▸ **Task to carry out**: Each line of the data needs to be transcribed exactly.

[Stored data entries]
--- START ---

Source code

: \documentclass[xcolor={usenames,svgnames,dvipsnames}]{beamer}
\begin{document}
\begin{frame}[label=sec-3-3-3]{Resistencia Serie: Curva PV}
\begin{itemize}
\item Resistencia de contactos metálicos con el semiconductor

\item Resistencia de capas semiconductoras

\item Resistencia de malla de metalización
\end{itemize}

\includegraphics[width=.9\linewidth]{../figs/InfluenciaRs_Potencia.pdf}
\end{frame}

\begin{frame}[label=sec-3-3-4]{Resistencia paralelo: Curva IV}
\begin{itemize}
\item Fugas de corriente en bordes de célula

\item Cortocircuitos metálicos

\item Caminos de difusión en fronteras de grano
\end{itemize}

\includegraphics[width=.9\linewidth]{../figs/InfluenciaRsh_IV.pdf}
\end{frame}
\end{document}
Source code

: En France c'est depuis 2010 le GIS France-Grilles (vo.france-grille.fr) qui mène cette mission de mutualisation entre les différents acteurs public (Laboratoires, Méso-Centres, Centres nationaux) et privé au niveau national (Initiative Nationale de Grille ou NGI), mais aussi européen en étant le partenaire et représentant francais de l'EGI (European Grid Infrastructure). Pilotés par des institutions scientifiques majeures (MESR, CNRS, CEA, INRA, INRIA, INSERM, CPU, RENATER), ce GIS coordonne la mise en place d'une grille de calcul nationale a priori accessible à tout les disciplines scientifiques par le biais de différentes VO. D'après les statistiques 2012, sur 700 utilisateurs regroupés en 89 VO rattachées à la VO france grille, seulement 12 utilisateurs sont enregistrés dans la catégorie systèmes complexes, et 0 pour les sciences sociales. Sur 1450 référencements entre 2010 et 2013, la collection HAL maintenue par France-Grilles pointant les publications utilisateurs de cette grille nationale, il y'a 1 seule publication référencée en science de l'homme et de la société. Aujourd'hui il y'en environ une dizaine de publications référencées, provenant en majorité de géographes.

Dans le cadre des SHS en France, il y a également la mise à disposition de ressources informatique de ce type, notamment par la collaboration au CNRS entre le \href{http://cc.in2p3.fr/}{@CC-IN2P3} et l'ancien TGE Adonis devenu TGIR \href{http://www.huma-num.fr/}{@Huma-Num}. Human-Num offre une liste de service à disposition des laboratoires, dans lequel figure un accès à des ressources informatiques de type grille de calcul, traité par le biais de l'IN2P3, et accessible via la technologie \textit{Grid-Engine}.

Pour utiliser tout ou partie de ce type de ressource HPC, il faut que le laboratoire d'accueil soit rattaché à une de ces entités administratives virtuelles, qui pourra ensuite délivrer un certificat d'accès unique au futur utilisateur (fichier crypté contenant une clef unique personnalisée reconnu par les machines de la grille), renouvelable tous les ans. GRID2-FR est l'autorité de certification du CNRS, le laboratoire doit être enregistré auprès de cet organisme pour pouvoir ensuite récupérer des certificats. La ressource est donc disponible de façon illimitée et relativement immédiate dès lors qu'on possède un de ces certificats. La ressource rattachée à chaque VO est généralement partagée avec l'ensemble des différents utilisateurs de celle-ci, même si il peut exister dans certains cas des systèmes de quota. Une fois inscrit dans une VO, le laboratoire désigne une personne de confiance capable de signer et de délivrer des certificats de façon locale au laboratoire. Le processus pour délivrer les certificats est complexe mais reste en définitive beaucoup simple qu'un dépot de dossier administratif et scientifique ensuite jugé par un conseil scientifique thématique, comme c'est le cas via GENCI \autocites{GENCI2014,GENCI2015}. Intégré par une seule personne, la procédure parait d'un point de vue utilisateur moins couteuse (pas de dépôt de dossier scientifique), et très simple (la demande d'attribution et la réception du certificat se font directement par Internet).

--- END ---

▸ **Problem solution**:
Source code

: \documentclass[xcolor={usenames,svgnames,dvipsnames}]{beamer}
\begin{document}
\begin{frame}[label=sec-3-3-3]{Resistencia Serie: Curva PV}
\begin{itemize}
\item Resistencia de contactos metálicos con el semiconductor

\item Resistencia de capas semiconductoras

\item Resistencia de malla de metalización
\end{itemize}

\includegraphics[width=.9\linewidth]{../figs/InfluenciaRs_Potencia.pdf}
\end{frame}

\begin{frame}[label=sec-3-3-4]{Resistencia paralelo: Curva IV}
\begin{itemize}
\item Fugas de corriente en bordes de célula

\item Cortocircuitos metálicos

\item Caminos de difusión en fronteras de grano
\end{itemize}

\includegraphics[width=.9\linewidth]{../figs/InfluenciaRsh_IV.pdf}
\end{frame}
\end{document}
Source code

: En France c'est depuis 2010 le GIS France-Grilles (vo.france-grille.fr) qui mène cette mission de mutualisation entre les différents acteurs public (Laboratoires, Méso-Centres, Centres nationaux) et privé au niveau national (Initiative Nationale de Grille ou NGI), mais aussi européen en étant le partenaire et représentant francais de l'EGI (European Grid Infrastructure). Pilotés par des institutions scientifiques majeures (MESR, CNRS, CEA, INRA, INRIA, INSERM, CPU, RENATER), ce GIS coordonne la mise en place d'une grille de calcul nationale a priori accessible à tout les disciplines scientifiques par le biais de différentes VO. D'après les statistiques 2012, sur 700 utilisateurs regroupés en 89 VO rattachées à la VO france grille, seulement 12 utilisateurs sont enregistrés dans la catégorie systèmes complexes, et 0 pour les sciences sociales. Sur 1450 référencements entre 2010 et 2013, la collection HAL maintenue par France-Grilles pointant les publications utilisateurs de cette grille nationale, il y'a 1 seule publication référencée en science de l'homme et de la société. Aujourd'hui il y'en environ une dizaine de publications référencées, provenant en majorité de géographes.

Dans le cadre des SHS en France, il y a également la mise à disposition de ressources informatique de ce type, notamment par la collaboration au CNRS entre le \href{http://cc.in2p3.fr/}{@CC-IN2P3} et l'ancien TGE Adonis devenu TGIR \href{http://www.huma-num.fr/}{@Huma-Num}. Human-Num offre une liste de service à disposition des laboratoires, dans lequel figure un accès à des ressources informatiques de type grille de calcul, traité par le biais de l'IN2P3, et accessible via la technologie \textit{Grid-Engine}.

Pour utiliser tout ou partie de ce type de ressource HPC, il faut que le laboratoire d'accueil soit rattaché à une de ces entités administratives virtuelles, qui pourra ensuite délivrer un certificat d'accès unique au futur utilisateur (fichier crypté contenant une clef unique personnalisée reconnu par les machines de la grille), renouvelable tous les ans. GRID2-FR est l'autorité de certification du CNRS, le laboratoire doit être enregistré auprès de cet organisme pour pouvoir ensuite récupérer des certificats. La ressource est donc disponible de façon illimitée et relativement immédiate dès lors qu'on possède un de ces certificats. La ressource rattachée à chaque VO est généralement partagée avec l'ensemble des différents utilisateurs de celle-ci, même si il peut exister dans certains cas des systèmes de quota. Une fois inscrit dans une VO, le laboratoire désigne une personne de confiance capable de signer et de délivrer des certificats de façon locale au laboratoire. Le processus pour délivrer les certificats est complexe mais reste en définitive beaucoup simple qu'un dépot de dossier administratif et scientifique ensuite jugé par un conseil scientifique thématique, comme c'est le cas via GENCI \autocites{GENCI2014,GENCI2015}. Intégré par une seule personne, la procédure parait d'un point de vue utilisateur moins couteuse (pas de dépôt de dossier scientifique), et très simple (la demande d'attribution et la réception du certificat se font directement par Internet).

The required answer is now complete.